Farmer, Nancy. A Girl Named Disaster
The 'girl named disaster' of the title is Nhamo, a preteen in a tiny village in western Mozambique, near the border with Zimbabwe. Her mother is dead, her father abandoned the family, her village has just been afflicted with an outbreak of cholera--and so she finds herself about to be forced into an arranged marriage with a man who has several wives already. With her grandmother's help, she takes a boat and flees the village towards Zimbabwe to seek out her father, who works in the chrome mines in Mtoroshanga.
This divides the book neatly into three sections: Nhamo's life in the village with her cousin and her wise grandmother, what happens after she reaches Zimbabwe, and the largest section, in which Nhamo tries to survive on her journey, alone for months and living off the land. This part is fascinating in the same way Julie of the Wolves was fascinating, rich with closely researched detail and plants and food and danger and spirits.
Throughout the book, Nhamo sees the spirit of her dead mother, of the dead fisherman Crocodile Guts, and the water spirits called njuzu, giving her advice, helping her forward. This, too, is fascinating; it's a very respectful and matter-of-fact depiction of the spirit world, and it's easy to see how real to her these spirits are.

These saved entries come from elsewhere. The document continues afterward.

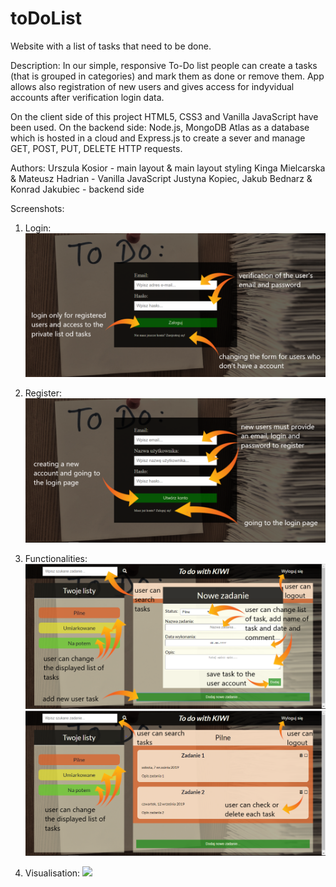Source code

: # toDoList
Website with a list of tasks that need to be done.

Description:
In our simple, responsive To-Do list people can create a tasks (that is grouped in categories) and mark them as done or remove them.
App allows also registration of new users and gives access for indyvidual accounts after verification login data.

On the client side of this project HTML5, CSS3 and Vanilla JavaScript have been used.
On the backend side: Node.js, MongoDB Atlas as a database which is hosted in a cloud and Express.js to create a sever and manage GET, POST, PUT, DELETE HTTP requests.

Authors:
Urszula Kosior - main layout & main layout styling
Kinga Mielcarska & Mateusz Hadrian - Vanilla JavaScript
Justyna Kopiec, Jakub Bednarz & Konrad Jakubiec - backend side

Screenshots:
1. Login:
![](src/img/opisane/logowanie.png)

2. Register:
![](src/img/opisane/rejestracja.png)

3. Functionalities:
![](src/img/opisane/nowe%20zadanie.png)
![](src/img/opisane/dodane%20zadania.png)

4. Visualisation:
![](src/img/opisane/wygląd.png)
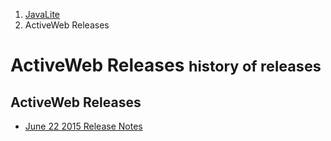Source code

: <ol class=breadcrumb>
   <li><a href=/>JavaLite</a></li>
   <li class=active>ActiveWeb Releases</li>
</ol>
<div class=page-header>
   <h1>ActiveWeb Releases <small>history of releases</small></h1>
</div>

## ActiveWeb Releases

* [June 22 2015 Release Notes](activeweb-release-notes-june22-2015)


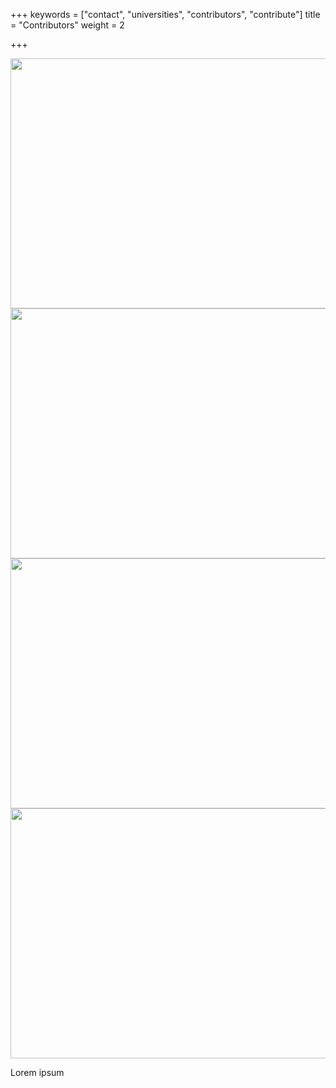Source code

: +++
keywords = ["contact", "universities", "contributors", "contribute"]
title = "Contributors"
weight = 2

+++
<p>

<div class="logo-gallery"> <img src="/uploads/logo.png" width="600" height="400"> </div>

<div class="logo-gallery"> <img src="/uploads/logo.png" width="600" height="400"> </div>

<div class="logo-gallery"> <img src="/uploads/logo.png" width="600" height="400"> </div>

<div class="logo-gallery"> <img src="/uploads/logo.png" width="600" height="400"> </div>

</p>

Lorem ipsum

<br></br>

A book like this could very easily become fiction-as-textbook, a book written as a primer on life in Mozambique and Zimbabwe first and foremost, and who cares if it's interesting? But despite a little too much exposition in the opening statements, this is a book that's very personal, a book about a single girl--it doesn't try to be a definitive statement of Africa and its cultures. And that makes it of much more than didactic interest--although you'll probably learn something from it.